Australia's chief medical officer Professor Brendan Murphy (Image: AAP/Lukas Coch)

Who should you listen to in a crisis? Had you asked me this in 2019, I’d have given a simple answer. Listen to the experts, I would have said.

But in 2020, the world is much more complicated. The pandemic has fractured a lot of long-held beliefs. Among them is the idea that the right information will come from the establishment sources.

We are finding ourselves amid a flurry of amateur communication that might be evidence of the death of the expert, or perhaps, if you’re feeling optimistic, might be a sign of the democratisation of expertise.

A clarion call

The best example of the elevation of the amateur is an article written on March 10, titled “Coronavirus: Why You Must Act Now“.

This article became a turning point in the fight against the virus. It was technical but accessible, and extremely persuasive. It has been read tens of millions of times, shared by all sorts of people in all sorts of forums, and translated into dozens of languages. You likely already read it.

It includes a few forecasts that have been shown to be imperfect, but it is fair to say the article was very good. It was also a big part of the call to action the world needed, at the exact right time.

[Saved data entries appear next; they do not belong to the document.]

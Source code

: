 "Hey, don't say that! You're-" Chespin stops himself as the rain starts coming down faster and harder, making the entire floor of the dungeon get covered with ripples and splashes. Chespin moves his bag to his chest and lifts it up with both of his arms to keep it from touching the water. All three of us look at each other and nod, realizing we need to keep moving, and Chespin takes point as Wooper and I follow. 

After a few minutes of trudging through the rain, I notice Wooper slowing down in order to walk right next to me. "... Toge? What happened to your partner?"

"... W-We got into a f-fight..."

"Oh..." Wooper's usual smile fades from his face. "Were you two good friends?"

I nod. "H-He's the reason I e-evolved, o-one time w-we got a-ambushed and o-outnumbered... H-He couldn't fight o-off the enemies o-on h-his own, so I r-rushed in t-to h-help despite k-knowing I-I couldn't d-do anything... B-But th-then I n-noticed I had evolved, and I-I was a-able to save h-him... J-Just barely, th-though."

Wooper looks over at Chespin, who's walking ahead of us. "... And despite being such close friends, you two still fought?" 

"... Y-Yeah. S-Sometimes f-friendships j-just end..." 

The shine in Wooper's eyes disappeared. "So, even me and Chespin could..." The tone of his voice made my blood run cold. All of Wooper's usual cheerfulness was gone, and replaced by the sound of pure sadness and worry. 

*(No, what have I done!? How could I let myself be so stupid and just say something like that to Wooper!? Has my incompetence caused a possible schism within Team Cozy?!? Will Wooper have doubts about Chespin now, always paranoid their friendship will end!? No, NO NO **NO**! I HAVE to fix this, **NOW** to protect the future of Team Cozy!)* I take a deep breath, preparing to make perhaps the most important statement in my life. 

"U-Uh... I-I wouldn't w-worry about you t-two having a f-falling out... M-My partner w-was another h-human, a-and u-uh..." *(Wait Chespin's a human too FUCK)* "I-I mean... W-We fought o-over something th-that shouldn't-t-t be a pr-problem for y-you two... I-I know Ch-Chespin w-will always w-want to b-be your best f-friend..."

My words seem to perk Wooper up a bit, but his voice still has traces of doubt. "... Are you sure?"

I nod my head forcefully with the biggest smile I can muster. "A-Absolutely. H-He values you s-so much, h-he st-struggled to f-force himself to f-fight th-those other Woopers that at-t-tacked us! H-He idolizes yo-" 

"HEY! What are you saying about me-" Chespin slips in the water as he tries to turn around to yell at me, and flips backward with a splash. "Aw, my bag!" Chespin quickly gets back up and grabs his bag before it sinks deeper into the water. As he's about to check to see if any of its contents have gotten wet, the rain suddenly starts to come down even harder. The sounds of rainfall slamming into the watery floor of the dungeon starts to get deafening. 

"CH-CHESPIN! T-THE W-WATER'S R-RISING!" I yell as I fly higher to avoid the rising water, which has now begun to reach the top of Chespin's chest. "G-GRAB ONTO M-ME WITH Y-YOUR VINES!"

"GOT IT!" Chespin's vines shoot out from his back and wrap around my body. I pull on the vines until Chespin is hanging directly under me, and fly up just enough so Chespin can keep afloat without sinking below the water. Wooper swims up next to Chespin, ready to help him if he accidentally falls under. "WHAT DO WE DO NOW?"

March 10 might sound extremely recent, but it was another era. There were only 40,000 cases of coronavirus outside China. Australia had just 92 cases and the US under 1000.

On March 10, nothing much was locked down and no stimulus packages had been announced. While stock markets had begun to wobble and toilet paper was growing scarcer, football seasons were still planned, complete with crowds. Prime Minister Scott Morrison hadn’t even announced his intent to attend the rugby, let alone backed down. The WHO still classified the outbreak as a local epidemic, not a global pandemic.

So March 10 was a pivotal moment crying out for such an article. Its rapid spread helped solidify the public support for strong action. After reading it myself, I looked into the credentials of the author, a young man named Tomas Pueyo.

Isn’t this kind of weird? I found myself thinking, because Tomas Pueyo is not a doctor. He is not an epidemiologist either. He is the author of a self-published book about the Star Wars movies, a former employee of the casual gaming company Zynga, and a quintessential tech-bro, complete with Stanford degree.

Shouldn’t we be listening to epidemiologists at this time? Not silicon valley dudes? I asked myself.

But I couldn’t entirely commit to this line of criticism. I was unable to dismiss Pueyo on his lack of credentials alone, because his work, it seemed, was an extremely valuable voice of reason.

Everyone is putting their oar in

Pueyo was not the only non-expert pushing the world to take action against the coronavirus.

Here in Australia, the Grattan Institute has been vigorous in its calls for action against the virus. Is the Grattan Institute a public health think tank? It is not. Grattan CEO John Daley is a former McKinsey consultant and banker. That hasn’t stopped him from publishing a searing call to action, demanding we shut down the economy. (Economists are famous for dabbling in policy, even where they might not be welcome.)

In the US, Bloomberg Opinion columnist Noah Smith (also an economist) has been extremely motivated in pushing the US to do more testing. Which is frankly a very good idea.

So where are the experts?

Why are these voices gaining attention ahead of the world’s public health experts? Why are we amplifying them? Is it as simple as anti-intellectualism, or the fetishisation of economists? I have three theories for why true public health experts are barely making a dint in the marketplace of ideas.

One is about labour markets.

The problem is probably not that the world is listening to a tech-bro like Pueyo. The problem is we live in an economy where a guy as gifted at analysis and communication as Pueyo ends up working in Silicon Valley, optimising Angry Birds. Silicon Valley can pay people many hundreds of thousands of dollars a year, plus stock options. The WHO, meanwhile, offers public servant pay.

The second theory is about raw numbers. There are hundreds of thousands more economists, pundits and tech-bros in the world than there are epidemiologists. Even if every epidemiologist wrote a blog post advocating for urgent action, the odds of one of them striking the right notes that create virality would be low. Others can take the same messages the public health experts wish to convey and shape them into more compelling forms.

The third theory is more concerning: that public health epidemiologists are not free to say what they think. For example, the chief medical officer of Australia comes out and stands next to the prime minister at a press conference, and their messages are the same. The PM claims Australia’s policy directives are based on medical advice.

But how can that be? Surely advice aimed at optimising health outcomes — minimising viral spread — must be tempered with political and economic perspectives. But it need not be if the health policy experts are politically captured and the medical advice is toned down to be more politically acceptable. Public servants everywhere must serve their masters.
Likewise, the WHO is beholden to its member countries, some of whom are very powerful.

In this way of looking at the world, the messages we are getting from outside the world’s health bureaucracies are being shared not just because they are catchier, but because they are purer. Non-experts are free to say what they truly believe without fear. And it is fearless messages we need most at this time.